The Best Performance Auditing
- Monday, October 18, 2004
Positioning itself for the upcoming election, the Republican Assembly Caucus recently announced its “Contract for Nevada.”
One of the hot buttons the Contract addresses is education. But instead of proposing even the mildest of reforms, the Contract suggests requiring a performance audit of public schools. In other words, the Contract would have state government bureaucrats audit the school system bureaucrats. This, though it’s already well established that spending more money on public education does not make the product any better.
Not to be outdone, Democrats have announced their “Quality Classroom Initiative,” which would create more school district report cards. The plan calls for the school districts to report to the Legislature details about their budgets, school safety, discipline policies, class sizes and teacher licensure and qualifications.
Incredibly, the Democrats believe that increased legislative oversight would help districts increase educational productivity and stay within budgets.
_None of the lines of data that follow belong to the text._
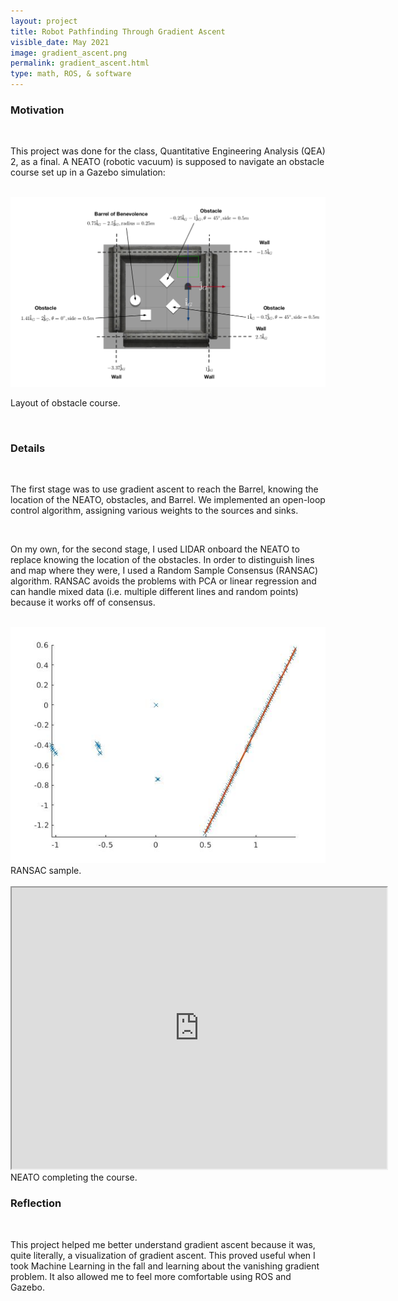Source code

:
 ```yaml
---
layout: project
title: Robot Pathfinding Through Gradient Ascent
visible_date: May 2021
image: gradient_ascent.png
permalink: gradient_ascent.html
type: math, ROS, & software
---
```



### Motivation
<br>

This project was done for the class, Quantitative Engineering Analysis (QEA) 2, as a final. A NEATO (robotic vacuum) is supposed to navigate an obstacle course set up in a Gazebo simulation:

<br>

<img src="/public/images/gauntlet.png" class="img-fluid" alt="Responsive image" width=600 px>

Layout of obstacle course.

<br>

### Details
<br>

The first stage was to use gradient ascent to reach the Barrel, knowing the location of the NEATO, obstacles, and Barrel. We implemented an open-loop control algorithm, assigning various weights to the sources and sinks.

<br>

On my own, for the second stage, I used LIDAR onboard the NEATO to replace knowing the location of the obstacles. In order to distinguish lines and map where they were, I used a Random Sample Consensus (RANSAC) algorithm. RANSAC avoids the problems with PCA or linear regression and can handle mixed data (i.e. multiple different lines and random points) because it works off of consensus.

<br>

<img src="/public/images/ransac.jpg" class="img-fluid" alt="Responsive image" width=600 px>
RANSAC sample.

<br>



<br>

<iframe src="https://drive.google.com/file/d/1331AfNi37kSrP4oGZ8ldwfCEHHU4gujk/preview" width="600" height="450" allow="autoplay"></iframe>
NEATO completing the course.

<br>

### Reflection
<br>

This project helped me better understand gradient ascent because it was, quite literally, a visualization of gradient ascent. This proved useful when I took Machine Learning in the fall and learning about the vanishing gradient problem. It also allowed me to feel more comfortable using ROS and Gazebo.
The Initiative would also force schools to promote parental involvement by sending home expectation agreements that parents would be required to sign at the beginning of each school year or semester.
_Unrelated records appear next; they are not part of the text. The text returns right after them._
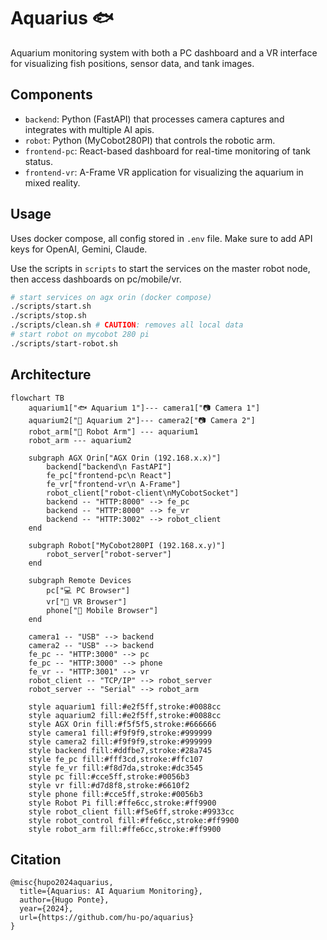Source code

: # Aquarius 🐟

Aquarium monitoring system with both a PC dashboard and a VR interface for visualizing fish positions, sensor data, and tank images.

## Components

- `backend`: Python (FastAPI) that processes camera captures and integrates with multiple AI apis.
- `robot`: Python (MyCobot280PI) that controls the robotic arm.
- `frontend-pc`: React-based dashboard for real-time monitoring of tank status.
- `frontend-vr`: A-Frame VR application for visualizing the aquarium in mixed reality.

## Usage

Uses docker compose, all config stored in `.env` file. Make sure to add API keys for OpenAI, Gemini, Claude.

Use the scripts in `scripts` to start the services on the master robot node, then access dashboards on pc/mobile/vr.

```bash
# start services on agx orin (docker compose)
./scripts/start.sh
./scripts/stop.sh
./scripts/clean.sh # CAUTION: removes all local data
# start robot on mycobot 280 pi
./scripts/start-robot.sh
```

<!-- ## Video

[![YouTube Video](https://img.youtube.com/vi/TBD/0.jpg)](https://www.youtube.com/watch?v=TBD) -->

## Architecture

```mermaid
flowchart TB
    aquarium1["🐟 Aquarium 1"]--- camera1["📷 Camera 1"]
    aquarium2["🐠 Aquarium 2"]--- camera2["📷 Camera 2"]
    robot_arm["🦾 Robot Arm"] --- aquarium1
    robot_arm --- aquarium2
    
    subgraph AGX Orin["AGX Orin (192.168.x.x)"]
        backend["backend\n FastAPI"]
        fe_pc["frontend-pc\n React"]
        fe_vr["frontend-vr\n A-Frame"]
        robot_client["robot-client\nMyCobotSocket"]
        backend -- "HTTP:8000" --> fe_pc
        backend -- "HTTP:8000" --> fe_vr
        backend -- "HTTP:3002" --> robot_client
    end
    
    subgraph Robot["MyCobot280PI (192.168.x.y)"]
        robot_server["robot-server"]
    end
    
    subgraph Remote Devices
        pc["💻 PC Browser"]
        vr["🥽 VR Browser"]
        phone["📱 Mobile Browser"]
    end
    
    camera1 -- "USB" --> backend
    camera2 -- "USB" --> backend
    fe_pc -- "HTTP:3000" --> pc
    fe_pc -- "HTTP:3000" --> phone
    fe_vr -- "HTTP:3001" --> vr
    robot_client -- "TCP/IP" --> robot_server
    robot_server -- "Serial" --> robot_arm

    style aquarium1 fill:#e2f5ff,stroke:#0088cc
    style aquarium2 fill:#e2f5ff,stroke:#0088cc
    style AGX Orin fill:#f5f5f5,stroke:#666666
    style camera1 fill:#f9f9f9,stroke:#999999
    style camera2 fill:#f9f9f9,stroke:#999999
    style backend fill:#ddfbe7,stroke:#28a745
    style fe_pc fill:#fff3cd,stroke:#ffc107
    style fe_vr fill:#f8d7da,stroke:#dc3545
    style pc fill:#cce5ff,stroke:#0056b3
    style vr fill:#d7d8f8,stroke:#6610f2
    style phone fill:#cce5ff,stroke:#0056b3
    style Robot Pi fill:#ffe6cc,stroke:#ff9900
    style robot_client fill:#f5e6ff,stroke:#9933cc
    style robot_control fill:#ffe6cc,stroke:#ff9900
    style robot_arm fill:#ffe6cc,stroke:#ff9900
```

## Citation

```
@misc{hupo2024aquarius,
  title={Aquarius: AI Aquarium Monitoring},
  author={Hugo Ponte},
  year={2024},
  url={https://github.com/hu-po/aquarius}
}
```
The Democrats’ plan also creates another costly mandate on Nevada employers, who would be required to allow employees to take time off from work to attend parent-teacher conferences.
Big city school districts like Clark County’s are broken, and the fix is choice—not more government. And the people who know it best are public school teachers. They care about education and know the public schools well. Thus, where public school teachers choose to send their own kids tells us a great deal about their estimate of America’s public schools.
For example, what if public school teachers are spending their hard-earned money to send their own kids to private school? This would tell us that these experts, who know the public school monopoly best, know it is not getting the job done.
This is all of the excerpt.